- Problem requirements
The entries must be set down again word for word; no pictures belong in the copy.

- Data provided
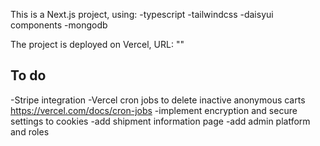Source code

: This is a Next.js project, using:
-typescript
-tailwindcss
-daisyui components
-mongodb

The project is deployed on Vercel, URL: ""

## To do
-Stripe integration
-Vercel cron jobs to delete inactive anonymous carts https://vercel.com/docs/cron-jobs
-implement encryption and secure settings to cookies
-add shipment information page
-add admin platform and roles


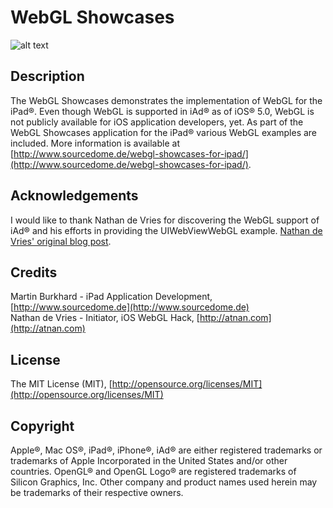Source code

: WebGL Showcases
====

![alt text](http://www.sourcedome.de/wp-content/uploads/2013/08/webglshowcases-770x433.png "WebGL Showcases Screenshot")
	      
Description
--------------------------------------------------------------------------------
The WebGL Showcases demonstrates the implementation of WebGL for the iPad®. Even though WebGL is supported in iAd® as of iOS® 5.0, WebGL is not publicly available for iOS application developers, yet. As part of the WebGL Showcases application for the iPad® various WebGL examples are included. More information is available at [http://www.sourcedome.de/webgl-showcases-for-ipad/](http://www.sourcedome.de/webgl-showcases-for-ipad/).

Acknowledgements
--------------------------------------------------------------------------------
I would like to thank Nathan de Vries for discovering the WebGL support of iAd® and his efforts in providing the UIWebViewWebGL example. [Nathan de Vries' original blog post](http://atnan.com/blog/2011/11/03/enabling-and-using-webgl-on-ios).

Credits
--------------------------------------------------------------------------------
Martin Burkhard - iPad Application Development, [http://www.sourcedome.de](http://www.sourcedome.de)<br/>
Nathan de Vries - Initiator, iOS WebGL Hack, [http://atnan.com](http://atnan.com)

License
--------------------------------------------------------------------------------
The MIT License (MIT), [http://opensource.org/licenses/MIT](http://opensource.org/licenses/MIT)

Copyright
--------------------------------------------------------------------------------
Apple®, Mac OS®, iPad®, iPhone®, iAd® are either registered trademarks or trademarks of Apple Incorporated in the United States and/or other countries. OpenGL® and OpenGL Logo® are registered trademarks of Silicon Graphics, Inc. Other company and product names used herein may be trademarks of their respective owners.
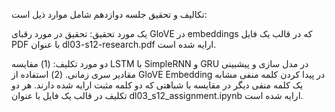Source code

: <p>
تکالیف و تحقیق جلسه دوازدهم شامل موارد ذیل است:
</p >
<p>
یک مورد  تحقیق: تحقیق در مورد رقبای GloVE در embeddings که  در قالب یک فایل PDF با عنوان  dl03-s12-research.pdf   ارایه شده است.
</p >
<p>
دو مورد تکلیف: (1) مقایسه LSTM با SimpleRNN و GRU در مدل سازی و پیشبینی مقادیر سری زمانی. (2) استفاده از GloVE Embedding در پیدا کردن کلمه منفی مشابه یک کلمه منفی دیگر در مقایسه با شباهتی که دو کلمه مثبت ارایه شده دارند. هر دو تکلیف در قالب یک  فایل با عنوان dl03_s12_assignment.ipynb ارایه شده است.
</p>

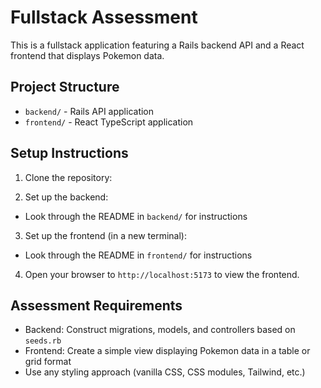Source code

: # Fullstack Assessment

This is a fullstack application featuring a Rails backend API and a React frontend that displays Pokemon data.

## Project Structure

- `backend/` - Rails API application
- `frontend/` - React TypeScript application

## Setup Instructions

1. Clone the repository:

2. Set up the backend:
- Look through the README in `backend/` for instructions

3. Set up the frontend (in a new terminal):
- Look through the README in `frontend/` for instructions

4. Open your browser to `http://localhost:5173` to view the frontend.

## Assessment Requirements

- Backend: Construct migrations, models, and controllers based on `seeds.rb`
- Frontend: Create a simple view displaying Pokemon data in a table or grid format
- Use any styling approach (vanilla CSS, CSS modules, Tailwind, etc.)
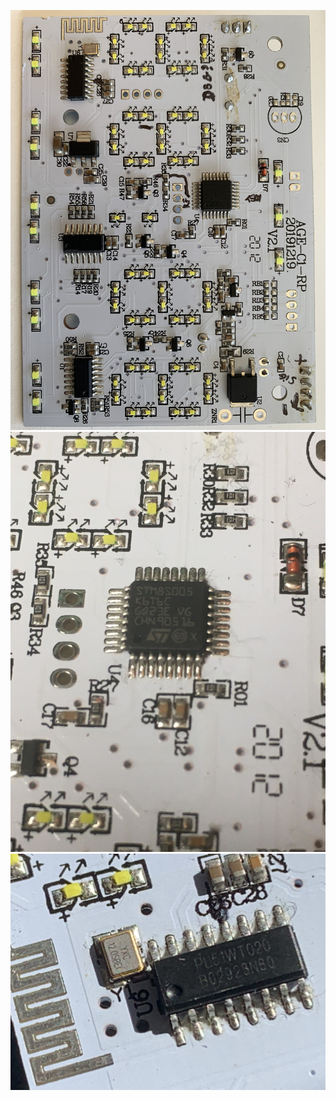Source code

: ![display_board](./../img/threadmill_display_board.jpg)
![display_board_detail](./../img/threadmill_display_board_detail.jpg)
![display_board_detail_rf](./../img/threadmill_display_board_rf.jpeg)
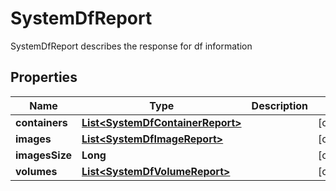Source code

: 

# SystemDfReport

SystemDfReport describes the response for df information

## Properties

| Name | Type | Description | Notes |
|------------ | ------------- | ------------- | -------------|
|**containers** | [**List&lt;SystemDfContainerReport&gt;**](SystemDfContainerReport.md) |  |  [optional] |
|**images** | [**List&lt;SystemDfImageReport&gt;**](SystemDfImageReport.md) |  |  [optional] |
|**imagesSize** | **Long** |  |  [optional] |
|**volumes** | [**List&lt;SystemDfVolumeReport&gt;**](SystemDfVolumeReport.md) |  |  [optional] |



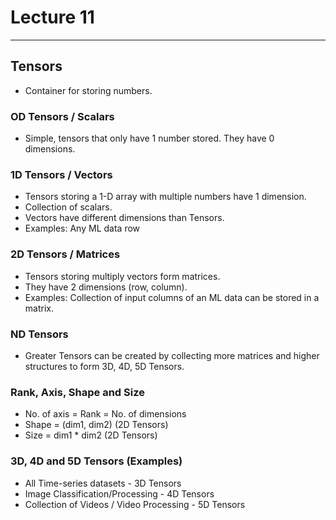 # Lecture 11

---

## Tensors

- Container for storing numbers.

### OD Tensors / Scalars

- Simple, tensors that only have 1 number stored. They have 0 dimensions.

### 1D Tensors / Vectors

- Tensors storing a 1-D array with multiple numbers have 1 dimension.
- Collection of scalars.
- Vectors have different dimensions than Tensors.
- Examples: Any ML data row

### 2D Tensors / Matrices

- Tensors storing multiply vectors form matrices.
- They have 2 dimensions (row, column).
- Examples: Collection of input columns of an ML data can be stored in a matrix.

### ND Tensors

- Greater Tensors can be created by collecting more matrices and higher structures to form 3D, 4D, 5D Tensors.

### Rank, Axis, Shape and Size

- No. of axis = Rank = No. of dimensions
- Shape = (dim1, dim2) (2D Tensors)
- Size = dim1 * dim2 (2D Tensors)

### 3D, 4D and 5D Tensors (Examples)

- All Time-series datasets - 3D Tensors
- Image Classification/Processing - 4D Tensors
- Collection of Videos / Video Processing - 5D Tensors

- Solution for this task
Source code

: This is a Next.js project, using:
-typescript
-tailwindcss
-daisyui components
-mongodb

The project is deployed on Vercel, URL: ""

## To do
-Stripe integration
-Vercel cron jobs to delete inactive anonymous carts https://vercel.com/docs/cron-jobs
-implement encryption and secure settings to cookies
-add shipment information page
-add admin platform and roles


Source code

: WebGL Showcases
====

![alt text](http://www.sourcedome.de/wp-content/uploads/2013/08/webglshowcases-770x433.png "WebGL Showcases Screenshot")
	      
Description
--------------------------------------------------------------------------------
The WebGL Showcases demonstrates the implementation of WebGL for the iPad®. Even though WebGL is supported in iAd® as of iOS® 5.0, WebGL is not publicly available for iOS application developers, yet. As part of the WebGL Showcases application for the iPad® various WebGL examples are included. More information is available at [http://www.sourcedome.de/webgl-showcases-for-ipad/](http://www.sourcedome.de/webgl-showcases-for-ipad/).

Acknowledgements
--------------------------------------------------------------------------------
I would like to thank Nathan de Vries for discovering the WebGL support of iAd® and his efforts in providing the UIWebViewWebGL example. [Nathan de Vries' original blog post](http://atnan.com/blog/2011/11/03/enabling-and-using-webgl-on-ios).

Credits
--------------------------------------------------------------------------------
Martin Burkhard - iPad Application Development, [http://www.sourcedome.de](http://www.sourcedome.de)<br/>
Nathan de Vries - Initiator, iOS WebGL Hack, [http://atnan.com](http://atnan.com)

License
--------------------------------------------------------------------------------
The MIT License (MIT), [http://opensource.org/licenses/MIT](http://opensource.org/licenses/MIT)

Copyright
--------------------------------------------------------------------------------
Apple®, Mac OS®, iPad®, iPhone®, iAd® are either registered trademarks or trademarks of Apple Incorporated in the United States and/or other countries. OpenGL® and OpenGL Logo® are registered trademarks of Silicon Graphics, Inc. Other company and product names used herein may be trademarks of their respective owners.
Source code

: <p>
تکالیف و تحقیق جلسه دوازدهم شامل موارد ذیل است:
</p >
<p>
یک مورد  تحقیق: تحقیق در مورد رقبای GloVE در embeddings که  در قالب یک فایل PDF با عنوان  dl03-s12-research.pdf   ارایه شده است.
</p >
<p>
دو مورد تکلیف: (1) مقایسه LSTM با SimpleRNN و GRU در مدل سازی و پیشبینی مقادیر سری زمانی. (2) استفاده از GloVE Embedding در پیدا کردن کلمه منفی مشابه یک کلمه منفی دیگر در مقایسه با شباهتی که دو کلمه مثبت ارایه شده دارند. هر دو تکلیف در قالب یک  فایل با عنوان dl03_s12_assignment.ipynb ارایه شده است.
</p>

Source code

: # Fullstack Assessment

This is a fullstack application featuring a Rails backend API and a React frontend that displays Pokemon data.

## Project Structure

- `backend/` - Rails API application
- `frontend/` - React TypeScript application

## Setup Instructions

1. Clone the repository:

2. Set up the backend:
- Look through the README in `backend/` for instructions

3. Set up the frontend (in a new terminal):
- Look through the README in `frontend/` for instructions

4. Open your browser to `http://localhost:5173` to view the frontend.

## Assessment Requirements

- Backend: Construct migrations, models, and controllers based on `seeds.rb`
- Frontend: Create a simple view displaying Pokemon data in a table or grid format
- Use any styling approach (vanilla CSS, CSS modules, Tailwind, etc.)
Source code

: ![display_board](./../img/threadmill_display_board.jpg)
![display_board_detail](./../img/threadmill_display_board_detail.jpg)
![display_board_detail_rf](./../img/threadmill_display_board_rf.jpeg)
Source code

: 

# SystemDfReport

SystemDfReport describes the response for df information

## Properties

| Name | Type | Description | Notes |
|------------ | ------------- | ------------- | -------------|
|**containers** | [**List&lt;SystemDfContainerReport&gt;**](SystemDfContainerReport.md) |  |  [optional] |
|**images** | [**List&lt;SystemDfImageReport&gt;**](SystemDfImageReport.md) |  |  [optional] |
|**imagesSize** | **Long** |  |  [optional] |
|**volumes** | [**List&lt;SystemDfVolumeReport&gt;**](SystemDfVolumeReport.md) |  |  [optional] |



 # Lecture 11

---

## Tensors

- Container for storing numbers.

### OD Tensors / Scalars

- Simple, tensors that only have 1 number stored. They have 0 dimensions.

### 1D Tensors / Vectors

- Tensors storing a 1-D array with multiple numbers have 1 dimension.
- Collection of scalars.
- Vectors have different dimensions than Tensors.
- Examples: Any ML data row

### 2D Tensors / Matrices

- Tensors storing multiply vectors form matrices.
- They have 2 dimensions (row, column).
- Examples: Collection of input columns of an ML data can be stored in a matrix.

### ND Tensors

- Greater Tensors can be created by collecting more matrices and higher structures to form 3D, 4D, 5D Tensors.

### Rank, Axis, Shape and Size

- No. of axis = Rank = No. of dimensions
- Shape = (dim1, dim2) (2D Tensors)
- Size = dim1 * dim2 (2D Tensors)

### 3D, 4D and 5D Tensors (Examples)

- All Time-series datasets - 3D Tensors
- Image Classification/Processing - 4D Tensors
- Collection of Videos / Video Processing - 5D Tensors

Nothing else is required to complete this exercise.